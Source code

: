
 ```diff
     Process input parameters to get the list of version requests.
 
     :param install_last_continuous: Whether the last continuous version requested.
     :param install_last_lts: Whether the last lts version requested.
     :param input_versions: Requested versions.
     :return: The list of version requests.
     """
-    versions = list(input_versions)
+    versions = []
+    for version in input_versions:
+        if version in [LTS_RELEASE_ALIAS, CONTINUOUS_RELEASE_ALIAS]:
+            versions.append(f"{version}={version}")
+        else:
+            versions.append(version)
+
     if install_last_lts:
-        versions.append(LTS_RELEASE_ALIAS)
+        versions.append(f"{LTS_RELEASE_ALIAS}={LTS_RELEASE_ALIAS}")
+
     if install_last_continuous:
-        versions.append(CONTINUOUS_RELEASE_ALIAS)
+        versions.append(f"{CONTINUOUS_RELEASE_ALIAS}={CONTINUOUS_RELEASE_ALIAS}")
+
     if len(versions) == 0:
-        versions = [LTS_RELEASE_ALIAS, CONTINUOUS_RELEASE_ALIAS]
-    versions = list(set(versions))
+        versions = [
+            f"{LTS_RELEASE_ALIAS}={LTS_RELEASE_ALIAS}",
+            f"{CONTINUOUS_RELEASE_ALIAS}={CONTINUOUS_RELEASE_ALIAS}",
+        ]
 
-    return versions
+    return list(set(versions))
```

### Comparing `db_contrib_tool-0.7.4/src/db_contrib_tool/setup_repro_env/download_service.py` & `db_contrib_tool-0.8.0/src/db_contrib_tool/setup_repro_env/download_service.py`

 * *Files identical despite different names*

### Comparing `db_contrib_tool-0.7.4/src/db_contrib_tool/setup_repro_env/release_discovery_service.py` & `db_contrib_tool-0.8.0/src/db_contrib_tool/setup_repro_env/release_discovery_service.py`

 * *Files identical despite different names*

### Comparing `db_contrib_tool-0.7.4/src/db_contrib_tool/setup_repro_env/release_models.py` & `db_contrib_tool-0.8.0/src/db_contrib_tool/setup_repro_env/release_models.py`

--

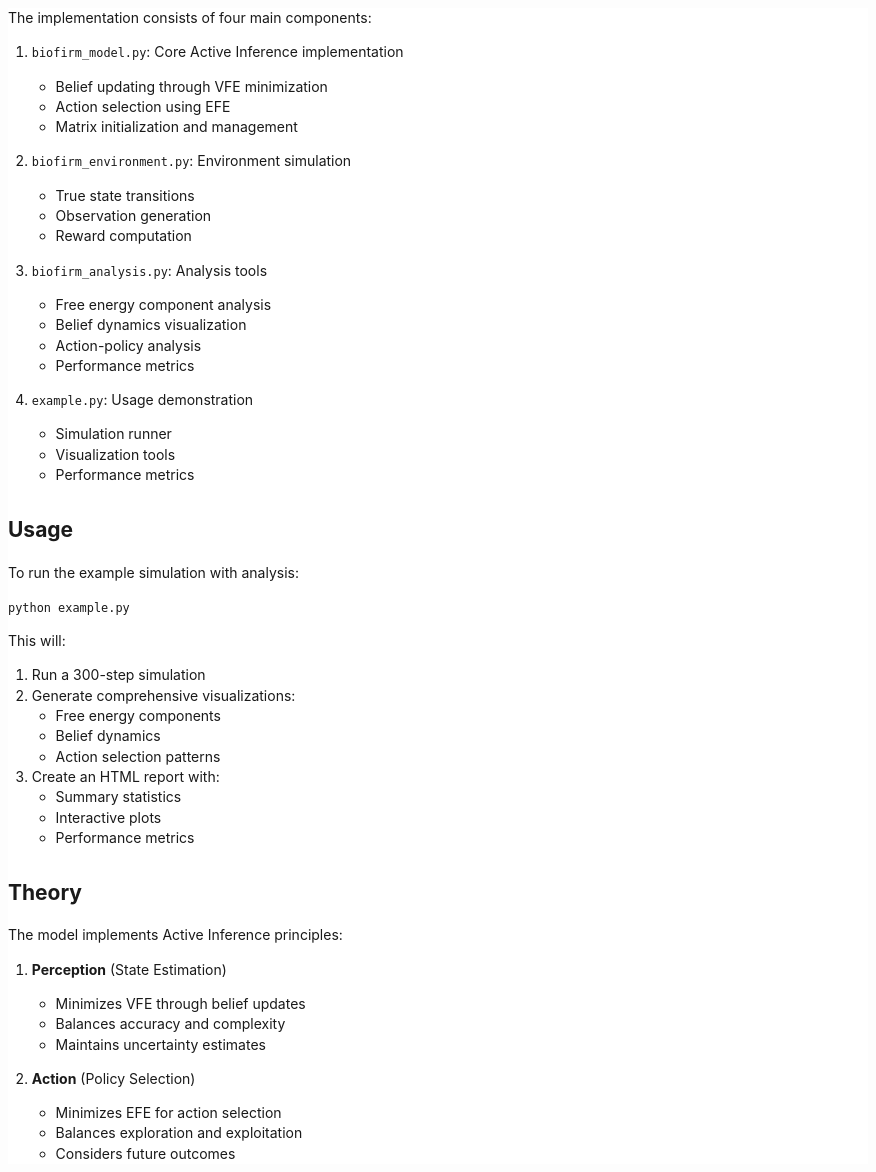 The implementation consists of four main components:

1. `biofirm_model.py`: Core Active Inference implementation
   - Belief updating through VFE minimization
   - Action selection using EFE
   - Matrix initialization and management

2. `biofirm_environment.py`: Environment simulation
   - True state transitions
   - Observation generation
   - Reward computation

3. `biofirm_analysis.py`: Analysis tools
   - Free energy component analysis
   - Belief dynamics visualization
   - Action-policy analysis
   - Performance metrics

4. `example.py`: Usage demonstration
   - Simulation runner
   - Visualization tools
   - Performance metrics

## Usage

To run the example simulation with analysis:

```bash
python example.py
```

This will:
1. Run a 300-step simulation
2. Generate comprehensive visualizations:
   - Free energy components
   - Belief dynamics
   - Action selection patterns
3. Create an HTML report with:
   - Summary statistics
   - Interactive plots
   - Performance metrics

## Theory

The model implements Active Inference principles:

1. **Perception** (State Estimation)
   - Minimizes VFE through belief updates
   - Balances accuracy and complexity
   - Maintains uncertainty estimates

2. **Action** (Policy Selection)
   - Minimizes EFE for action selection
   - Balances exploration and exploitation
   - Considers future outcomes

---

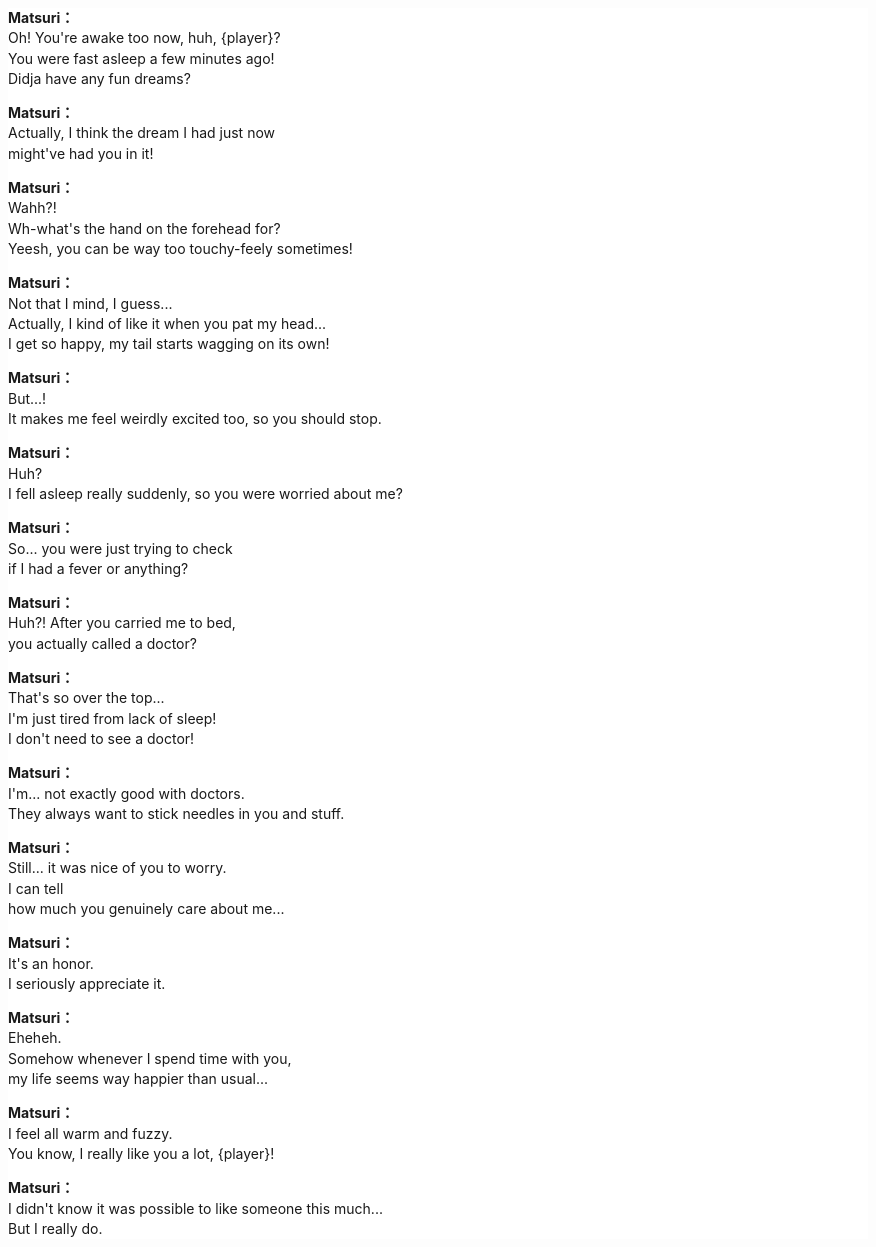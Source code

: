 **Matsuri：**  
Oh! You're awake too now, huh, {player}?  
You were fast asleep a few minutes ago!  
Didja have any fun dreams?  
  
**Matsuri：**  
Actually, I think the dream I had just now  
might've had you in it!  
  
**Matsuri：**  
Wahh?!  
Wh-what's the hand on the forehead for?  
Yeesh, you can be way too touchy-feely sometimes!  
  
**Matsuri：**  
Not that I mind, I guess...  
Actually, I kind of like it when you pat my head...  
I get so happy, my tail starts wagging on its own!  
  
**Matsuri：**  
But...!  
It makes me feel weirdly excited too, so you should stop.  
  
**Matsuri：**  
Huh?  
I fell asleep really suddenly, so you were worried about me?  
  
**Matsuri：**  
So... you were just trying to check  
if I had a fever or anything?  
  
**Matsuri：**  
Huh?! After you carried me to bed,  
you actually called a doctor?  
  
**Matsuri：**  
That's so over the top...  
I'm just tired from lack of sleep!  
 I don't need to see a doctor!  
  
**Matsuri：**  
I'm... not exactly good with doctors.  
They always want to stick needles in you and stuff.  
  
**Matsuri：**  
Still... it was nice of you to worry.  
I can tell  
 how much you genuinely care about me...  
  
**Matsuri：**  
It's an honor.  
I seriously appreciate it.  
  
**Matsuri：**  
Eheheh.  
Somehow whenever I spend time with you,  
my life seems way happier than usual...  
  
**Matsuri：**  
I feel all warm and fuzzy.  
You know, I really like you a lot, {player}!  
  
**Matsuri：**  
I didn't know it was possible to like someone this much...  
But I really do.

» PROBLEM DESCRIPTION
The required answer is the exact run of lines above starting at the line with "You know, I" and ending at the line with "But I really do.", with both ends present.

» RESPONSE TO THIS EXERCISE
You know, I really like you a lot, {player}!  
  
**Matsuri：**  
I didn't know it was possible to like someone this much...  
But I really do.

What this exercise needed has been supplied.